Data extracts:
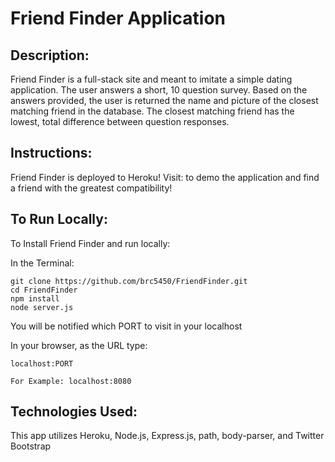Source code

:# Friend Finder Application

## Description:
Friend Finder is a full-stack site and meant to imitate a simple dating application. The user answers a short, 10 question survey. Based on the answers provided, the user is returned the name and picture of the closest matching friend in the database. The closest matching friend has the lowest, total difference between question responses.

## Instructions:
Friend Finder is deployed to Heroku! Visit:  to demo the application and find a friend with the greatest compatibility!

## To Run Locally:
To Install Friend Finder and run locally:

In the Terminal:

    git clone https://github.com/brc5450/FriendFinder.git
    cd FriendFinder
    npm install
    node server.js

You will be notified which PORT to visit in your localhost

In your browser, as the URL type:

    localhost:PORT 
    
    For Example: localhost:8080
## Technologies Used:
This app utilizes Heroku, Node.js, Express.js, path, body-parser, and Twitter Bootstrap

The task:
Once you reach the line that contains "cd FriendFinder", print it and every line after it exactly as written, stopping at the last line of the records and adding nothing.

Result:
    cd FriendFinder
    npm install
    node server.js

You will be notified which PORT to visit in your localhost

In your browser, as the URL type:

    localhost:PORT 
    
    For Example: localhost:8080
## Technologies Used:
This app utilizes Heroku, Node.js, Express.js, path, body-parser, and Twitter Bootstrap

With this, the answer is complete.